It might be nice one day to wake up and feel serene—even hopeful—about the state of American politics. To know that all of those people who have been warning about the growing threat to democracy are way ahead of their skis. But today is not that day.
Arizona Republicans are nominating an entire cast of characters who argue not only that Donald Trump won the election in 2020, but also that the state’s results should be decertified—a process for which there is no legal basis. These Trump-endorsed candidates—Kari Lake for governor, Mark Finchem for secretary of state, Abraham Hamadeh for attorney general, Blake Masters for senator—all won their respective primaries this week and are now one election away from political power.

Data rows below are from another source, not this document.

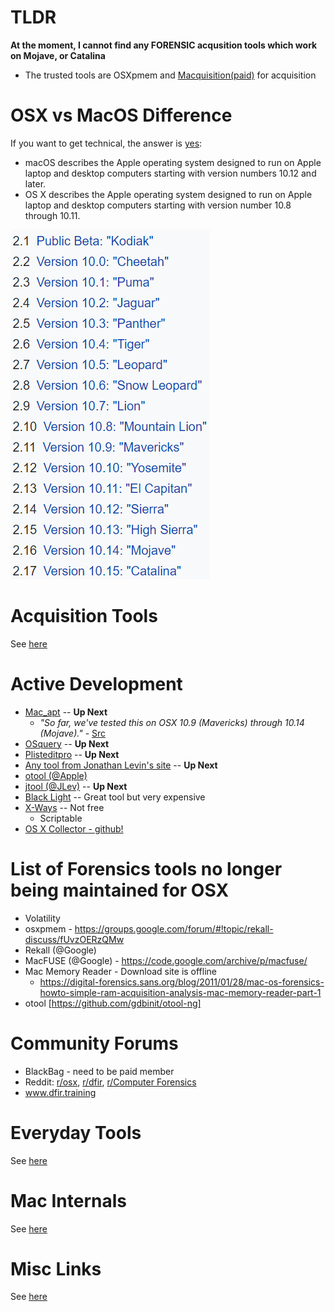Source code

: # TLDR
**At the moment, I cannot find any FORENSIC acqusition tools which work on Mojave, or Catalina**

* The trusted tools are OSXpmem and [Macquisition(paid)](https://www.blackbagtech.com/products/macquisition/) for acquisition

# OSX vs MacOS Difference
If you want to get technical, the answer is [yes](https://www.quora.com/Are-there-differences-between-macOS-and-OS-X):

* macOS describes the Apple operating system designed to run on Apple laptop and desktop computers starting with version numbers 10.12 and later.
* OS X describes the Apple operating system designed to run on Apple laptop and desktop computers starting with version number 10.8 through 10.11.

![macversions.png](macversions.png)

# Acquisition Tools
See [here](Acquisition_Tools.md)
	
# Active Development
* [Mac_apt](https://github.com/ydkhatri/mac_apt) -- **Up Next**
	* *"So far, we've tested this on OSX 10.9 (Mavericks) through 10.14 (Mojave)."* - [Src](https://github.com/ydkhatri/mac_apt/wiki)
* [OSquery](https://github.com/osquery/osquery) -- **Up Next**
* [Plisteditpro](https://www.fatcatsoftware.com/plisteditpro/) -- **Up Next**
* [Any tool from Jonathan Levin's site](newosxbook.com/tools) -- **Up Next**
* [otool (@Apple)](https://www.unix.com/man-page/osx/1/otool/)
* [jtool (@JLev)](http://www.newosxbook.com/tools/jtool.html) -- **Up Next**
* [Black Light](https://www.blackbagtech.com/products/blacklight/) -- Great tool but very expensive
* [X-Ways](https://www.x-ways.net/) -- Not free
	* Scriptable
* [OS X Collector - github!](https://github.com/Yelp/osxcollector)

# List of Forensics tools no longer being maintained for OSX
* Volatility
* osxpmem - https://groups.google.com/forum/#!topic/rekall-discuss/fUvzOERzQMw
* Rekall (@Google)  
* MacFUSE (@Google) - https://code.google.com/archive/p/macfuse/
* Mac Memory Reader - Download site is offline
	* https://digital-forensics.sans.org/blog/2011/01/28/mac-os-forensics-howto-simple-ram-acquisition-analysis-mac-memory-reader-part-1
* otool [https://github.com/gdbinit/otool-ng]

# Community Forums
* BlackBag - need to be paid member
* Reddit: [r/osx](https://www.reddit.com/r/osx/), [r/dfir](https://www.reddit.com/r/dfir/), [r/Computer Forensics](https://www.reddit.com/r/computerforensics/)
* www.dfir.training

# Everyday Tools
See [here](everyday_tools.md)

# Mac Internals
See [here](MacInternals.md)

# Misc Links
See [here](miscLinks.md)
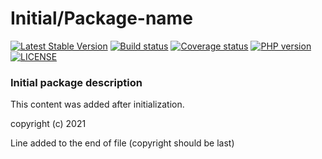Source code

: # Initial/Package-name
[![Latest Stable Version](https://poser.pugx.org/initial/package-name/version)](https://packagist.org/packages/initial/package-name)
[![Build status](https://github.com/initial/repo/workflows/build/badge.svg)](https://github.com/initial/repo/actions)
[![Coverage status](https://coveralls.io/repos/github/initial/repo/badge.svg?branch=develop)](https://coveralls.io/github/initial/repo?branch=develop)
[![PHP version](https://img.shields.io/packagist/php-v/initial/package-name.svg)](https://packagist.org/packages/initial/package-name)
[![LICENSE](https://img.shields.io/github/license/initial/repo.svg?color=blue)](LICENSE)
### Initial package description

This content was added after initialization.

copyright (c) 2021

Line added to the end of file (copyright should be last)
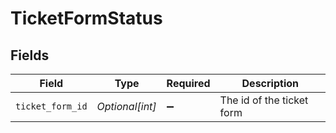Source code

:# TicketFormStatus


## Fields

| Field                     | Type                      | Required                  | Description               |
| ------------------------- | ------------------------- | ------------------------- | ------------------------- |
| `ticket_form_id`          | *Optional[int]*           | :heavy_minus_sign:        | The id of the ticket form |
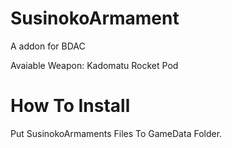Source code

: # SusinokoArmament
A addon for BDAC

Avaiable Weapon:
Kadomatu Rocket Pod

# How To Install
Put SusinokoArmaments Files To GameData Folder.
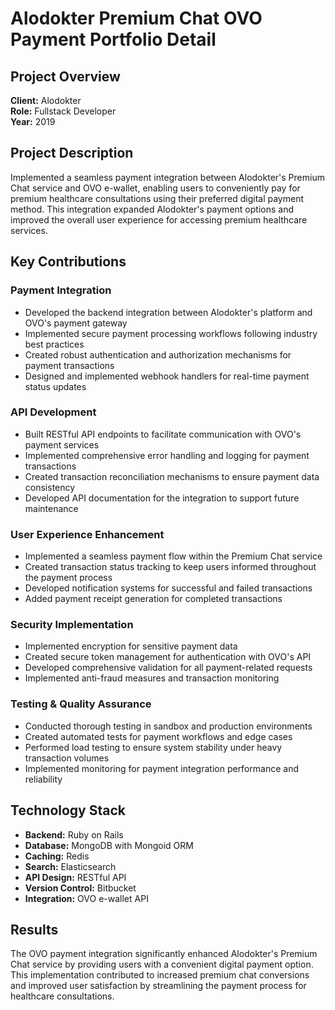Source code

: # Alodokter Premium Chat OVO Payment Portfolio Detail

## Project Overview
**Client:** Alodokter  
**Role:** Fullstack Developer  
**Year:** 2019

## Project Description
Implemented a seamless payment integration between Alodokter's Premium Chat service and OVO e-wallet, enabling users to conveniently pay for premium healthcare consultations using their preferred digital payment method. This integration expanded Alodokter's payment options and improved the overall user experience for accessing premium healthcare services.

## Key Contributions

### Payment Integration
- Developed the backend integration between Alodokter's platform and OVO's payment gateway
- Implemented secure payment processing workflows following industry best practices
- Created robust authentication and authorization mechanisms for payment transactions
- Designed and implemented webhook handlers for real-time payment status updates

### API Development
- Built RESTful API endpoints to facilitate communication with OVO's payment services
- Implemented comprehensive error handling and logging for payment transactions
- Created transaction reconciliation mechanisms to ensure payment data consistency
- Developed API documentation for the integration to support future maintenance

### User Experience Enhancement
- Implemented a seamless payment flow within the Premium Chat service
- Created transaction status tracking to keep users informed throughout the payment process
- Developed notification systems for successful and failed transactions
- Added payment receipt generation for completed transactions

### Security Implementation
- Implemented encryption for sensitive payment data
- Created secure token management for authentication with OVO's API
- Developed comprehensive validation for all payment-related requests
- Implemented anti-fraud measures and transaction monitoring

### Testing & Quality Assurance
- Conducted thorough testing in sandbox and production environments
- Created automated tests for payment workflows and edge cases
- Performed load testing to ensure system stability under heavy transaction volumes
- Implemented monitoring for payment integration performance and reliability

## Technology Stack
- **Backend:** Ruby on Rails
- **Database:** MongoDB with Mongoid ORM
- **Caching:** Redis
- **Search:** Elasticsearch
- **API Design:** RESTful API
- **Version Control:** Bitbucket
- **Integration:** OVO e-wallet API

## Results
The OVO payment integration significantly enhanced Alodokter's Premium Chat service by providing users with a convenient digital payment option. This implementation contributed to increased premium chat conversions and improved user satisfaction by streamlining the payment process for healthcare consultations.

Some strategists might frame these Republican wins as a gift to Democrats, and you can look at it that way. Democrats will be more competitive in the upcoming midterms than they might have been if more reasonable Republicans were on the ballot. Moderates and independents abound in Arizona, and they aren’t going to be excited to vote for a passel of kooks. But that doesn’t change the simple fact that the fundamentals are on Republicans’ side this year: Joe Biden is still unpopular; inflation is still high; America might soon be entering a recession.
“Nobody should be popping champagne,” Sarah Longwell, a Republican strategist and the publisher of The Bulwark, told me. “This is the most antidemocracy slate of candidates in the country. We’re in a very dangerous situation.”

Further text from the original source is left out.